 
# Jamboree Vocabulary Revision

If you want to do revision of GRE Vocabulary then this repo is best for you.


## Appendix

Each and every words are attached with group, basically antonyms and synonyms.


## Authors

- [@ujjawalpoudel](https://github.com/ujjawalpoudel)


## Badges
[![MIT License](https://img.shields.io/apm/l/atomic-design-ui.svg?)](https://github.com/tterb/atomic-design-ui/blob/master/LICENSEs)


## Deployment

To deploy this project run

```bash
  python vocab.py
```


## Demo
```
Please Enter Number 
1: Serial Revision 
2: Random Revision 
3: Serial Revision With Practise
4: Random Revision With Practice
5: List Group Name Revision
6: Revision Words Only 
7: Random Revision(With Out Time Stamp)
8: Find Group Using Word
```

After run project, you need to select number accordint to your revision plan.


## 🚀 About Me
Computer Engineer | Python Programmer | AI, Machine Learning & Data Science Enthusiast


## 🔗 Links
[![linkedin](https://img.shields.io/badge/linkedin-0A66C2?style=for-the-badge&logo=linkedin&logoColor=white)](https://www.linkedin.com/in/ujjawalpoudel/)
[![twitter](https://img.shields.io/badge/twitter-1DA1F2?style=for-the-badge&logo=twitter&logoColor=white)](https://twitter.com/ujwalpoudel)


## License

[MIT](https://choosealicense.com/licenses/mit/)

━━━━━━

Exercise details |
All entries must be duplicated exactly, with none left out.

Answer box |
# Jamboree Vocabulary Revision

If you want to do revision of GRE Vocabulary then this repo is best for you.


## Appendix

Each and every words are attached with group, basically antonyms and synonyms.


## Authors

- [@ujjawalpoudel](https://github.com/ujjawalpoudel)


## Badges
[![MIT License](https://img.shields.io/apm/l/atomic-design-ui.svg?)](https://github.com/tterb/atomic-design-ui/blob/master/LICENSEs)


## Deployment

To deploy this project run

```bash
  python vocab.py
```


## Demo
```
Please Enter Number 
1: Serial Revision 
2: Random Revision 
3: Serial Revision With Practise
4: Random Revision With Practice
5: List Group Name Revision
6: Revision Words Only 
7: Random Revision(With Out Time Stamp)
8: Find Group Using Word
```

After run project, you need to select number accordint to your revision plan.


## 🚀 About Me
Computer Engineer | Python Programmer | AI, Machine Learning & Data Science Enthusiast


## 🔗 Links
[![linkedin](https://img.shields.io/badge/linkedin-0A66C2?style=for-the-badge&logo=linkedin&logoColor=white)](https://www.linkedin.com/in/ujjawalpoudel/)
[![twitter](https://img.shields.io/badge/twitter-1DA1F2?style=for-the-badge&logo=twitter&logoColor=white)](https://twitter.com/ujwalpoudel)


## License

[MIT](https://choosealicense.com/licenses/mit/)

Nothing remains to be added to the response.